▼

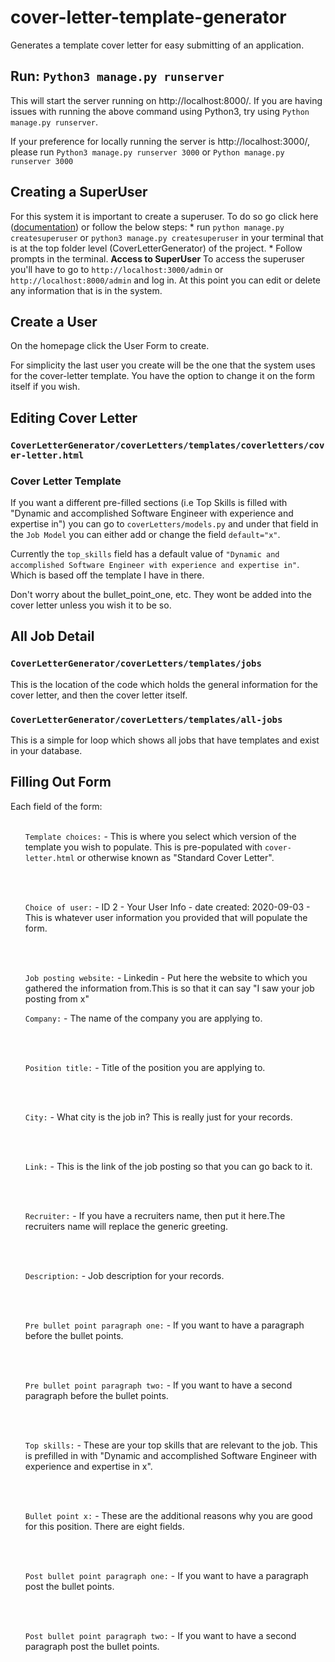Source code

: # cover-letter-template-generator
Generates a template cover letter for easy submitting of an application.

## Run: `Python3 manage.py runserver`
  This will start the server running on http://localhost:8000/. If you are having issues with running the above command using Python3, 
  try using `Python manage.py runserver`.
  
  If your preference for locally running the server is http://localhost:3000/, please run `Python3 manage.py runserver 3000` or `Python manage.py runserver 3000`

## **Creating a SuperUser**
  For this system it is important to create a superuser. To do so go click here ([documentation](https://docs.djangoproject.com/en/1.8/intro/tutorial02/)) or follow the below steps:
    * run `python manage.py createsuperuser` or `python3 manage.py createsuperuser` in your terminal that is at the top folder level (CoverLetterGenerator) of the        project.
    * Follow prompts in the terminal.
    **Access to SuperUser**
      To access the superuser you'll have to go to `http://localhost:3000/admin` or `http://localhost:8000/admin` and log in. At this point you can edit or delete any information that is in the system.

## **Create a User**
  On the homepage click the User Form to create.

  For simplicity the last user you create will be the one that the system uses for the cover-letter template. You have the option to change it on the form itself if you wish. 
      
## Editing Cover Letter
  ### `CoverLetterGenerator/coverLetters/templates/coverletters/cover-letter.html`

  ### Cover Letter Template
  If you want a different pre-filled sections (i.e Top Skills is filled with "Dynamic and accomplished Software Engineer with experience and expertise in") you can go to `coverLetters/models.py` and under that field in the `Job Model` you can either add or change the field `default="x"`.

  Currently the `top_skills` field has a default value of `"Dynamic and accomplished Software Engineer with experience and expertise in"`. Which is based off the template I have in there.

  Don't worry about the bullet_point_one, etc. They wont be added into the cover letter unless you wish it to be so.

## All Job Detail
  ### `CoverLetterGenerator/coverLetters/templates/jobs`
  This is the location of the code which holds the general information for the cover letter, and then the cover letter itself.
  
  ### `CoverLetterGenerator/coverLetters/templates/all-jobs`
  This is a simple for loop which shows all jobs that have templates and exist in your database.
  
## Filling Out Form
  Each field of the form:
    </br>
    </br>
    <ul>`Template choices:` - This is where you select which version of the template you wish to populate. This is pre-populated with `cover-letter.html` or otherwise known as "Standard Cover Letter".</ul>
    </br>
    </br>
    <ul>`Choice of user:` - ID 2 - Your User Info - date created: 2020-09-03 - This is whatever user information you provided that will populate the form. </ul>
    </br>
    </br>
    <ul>`Job posting website:` - Linkedin - Put here the website to which you gathered the information from.This is so that it can say "I saw your job posting from x" </ul>
    <ul>`Company:` - The name of the company you are applying to.</ul>
    </br>
    </br>
    <ul>`Position title:` - Title of the position you are applying to.</ul>
    </br>
    </br>
    <ul>`City:` - What city is the job in? This is really just for your records.</ul>
    </br>
    </br>
    <ul>`Link:` - This is the link of the job posting so that you can go back to it.</ul>
    </br>
    </br>
    <ul>`Recruiter:` - If you have a recruiters name, then put it here.The recruiters name will replace the generic greeting.</ul>
    </br>
    </br>
    <ul>`Description:` - Job description for your records.</ul>
    </br>
    </br>
    <ul>`Pre bullet point paragraph one:` - If you want to have a paragraph before the bullet points.</ul>
    </br>
    </br>
    <ul>`Pre bullet point paragraph two:` - If you want to have a second paragraph before the bullet points.</ul>
    </br>
    </br>
    <ul>`Top skills:` - These are your top skills that are relevant to the job.
        This is prefilled in with "Dynamic and accomplished Software Engineer with experience and expertise in x".</ul>
    </br>
    </br> 
    <ul>`Bullet point x:` - These are the additional reasons why you are good for this position. There are eight fields.</ul>
    </br>
    </br> 
    <ul>`Post bullet point paragraph one:` - If you want to have a paragraph post the bullet points.</ul>
    </br>
    </br>
    <ul>`Post bullet point paragraph two:` - If you want to have a second paragraph post the bullet points.</ul>
    </br>
    </br>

▲

**How to complete this task:** Look for the string "localhost" in the entries above. Copy every line that has it.

**Result below:**
  This will start the server running on http://localhost:8000/. If you are having issues with running the above command using Python3, 
  If your preference for locally running the server is http://localhost:3000/, please run `Python3 manage.py runserver 3000` or `Python manage.py runserver 3000`
      To access the superuser you'll have to go to `http://localhost:3000/admin` or `http://localhost:8000/admin` and log in. At this point you can edit or delete any information that is in the system.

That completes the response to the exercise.